The parties did not introduce or refer to this regulation. The regulation appears only to require an observer to signal once that it is safe to back up, and does not require a continuous signal throughout the maneuver.

Gauthier testified that he “admitted to sufficient facts” on the charges of vehicular homicide and failure to use due care in backing up. The complaint was continued without a finding and Gauthier was placed on probation for three years. Gauthier’s admission does not relieve the Commonwealth of proving each element of the charge beyond a reasonable doubt. Cf. Wardell v. Director of the Div. of Employment Security, 397 Mass. 433, 436-437 (1986) (“An admission to sufficient facts, absent a subsequent finding of guilt, does not constitute substantial evidence from which a finder of fact in a collateral civil proceeding can determine that the alleged misconduct has indeed occurred”); Santos v. Director of the Div. of Employment Security, 398 Mass. 471, 473 (1986); Burns v. Commonwealth, 430 Mass. 444, 450-451 (1999) (police officer’s admission to sufficient facts and the resulting continuance without a finding was not conclusive proof that officer was guilty of charged conduct in disciplinary proceeding based on same events).

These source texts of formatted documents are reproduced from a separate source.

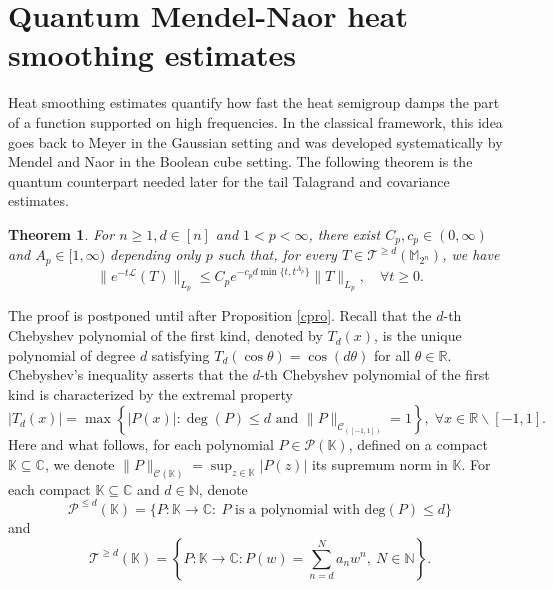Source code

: \documentclass{amsbook}
\newtheorem{theorem}{Theorem}[chapter]
\theoremstyle{definition}
\theoremstyle{remark}
\numberwithin{section}{chapter}
\numberwithin{equation}{chapter}
\newcommand{\1}{\mathbf{1}}
\begin{document}
\section{Quantum Mendel-Naor heat smoothing estimates}

Heat smoothing estimates quantify how fast the heat semigroup damps the part of a function supported on high frequencies.  In the classical framework, this idea goes back to Meyer \cite{Me1984} in the Gaussian setting and was developed systematically by Mendel and Naor \cite{MN2014} in the Boolean cube setting.  The following theorem is the quantum counterpart needed later for the tail Talagrand and covariance estimates.

\begin{theorem}\label{mn-k-tail}
For $n\geq1, d \in [n]$ and $1<p<\infty$, there exist $C_p,c _p\in(0,\infty)$ and $A_p\in[1,\infty)$  depending only $p$ such that, for every  $T\in\mathcal{T}^{\geq d}(\mathbb{M}_{2^n})$,  we have
\begin{equation}\label{mn-k-tail-ineq}
\big\|e^{-t \mathcal{L}}(T)\big\|_{L_{p}} \leq C_p e^{-c_p d \min \{t, t^{A_p}\}}\|T\|_{L_{p}},\quad \forall t \geq 0.
\end{equation}
\end{theorem}

The proof is postponed until after Proposition \ref{cpro}. Recall that the $d$-th Chebyshev polynomial of the first kind, denoted by $T_{d}(x)$, is the unique polynomial of degree $d$ satisfying $T_{d}(\cos \theta)=\cos (d \theta)$ for all $\theta \in \mathbb{R}$. Chebyshev's inequality \cite[p.235]{BE1995} asserts that the $d$-th Chebyshev polynomial of the first kind is characterized by the extremal property
\begin{equation}\label{cp}
\left|T_{d}(x)\right|=\max \left\{|P(x)|: \operatorname{deg}(P) \leq d \text { and }\|P\|_{\mathcal{C}_{([-1,1])}}=1\right\},\; \forall x \in \mathbb{R} \backslash[-1,1].
\end{equation}
Here and what follows, for each polynomial $P\in \mathcal{P}(\mathbb{K})$, defined on a compact $\mathbb{K}\subseteq \mathbb{C}$, we denote $\|P\|_{\mathcal{C}(\mathbb{K})}=\sup_{z\in \mathbb{K}} |P(z)|$ its  supremum
norm in $\mathbb{K}$.
For each compact $\mathbb{K}\subseteq \mathbb{C}$ and $d\in \mathbb{N}$, denote 
$$\mathcal{P}^{\leq d}(\mathbb{K})=\{P:\mathbb{K}\rightarrow\mathbb{C}: \  \mbox{$P$ is a polynomial with $\mathrm{deg}(P)\leq d$}\}$$ 
and
\[
\mathcal{T}^{\geq d}(\mathbb{K})=\left\{P:\mathbb{K}\rightarrow\mathbb{C}: P(w)=\sum_{n=d}^{N}a_{n}w^{n},~N\in \mathbb{N}\right\}.
\] 
\end{document}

There are, of course, important differences, including the heightened burden of proof in criminal cases and the unavailability of the comparative negligence statute. G. L. c. 231, § 85. See Commonwealth v. Galluzzo, 25 Mass. App. Ct. 568, 571-572 (1988).

The following statement from the same text expands upon this notion:

“The idea of risk in this context necessarily involves a recognizable danger, based upon some knowledge of the existing facts, and some reasonable belief that harm may possibly follow. Risk, for this purpose, may then be defined as a danger which is apparent, or should be apparent, to one in the position of the actor. The actor’s conduct must be judged in the light of the possibilities apparent to him at the time, and not by looking backward with the wisdom bom of the event.”

Prosser & Keeton, Torts § 31, at 170 (footnotes omitted).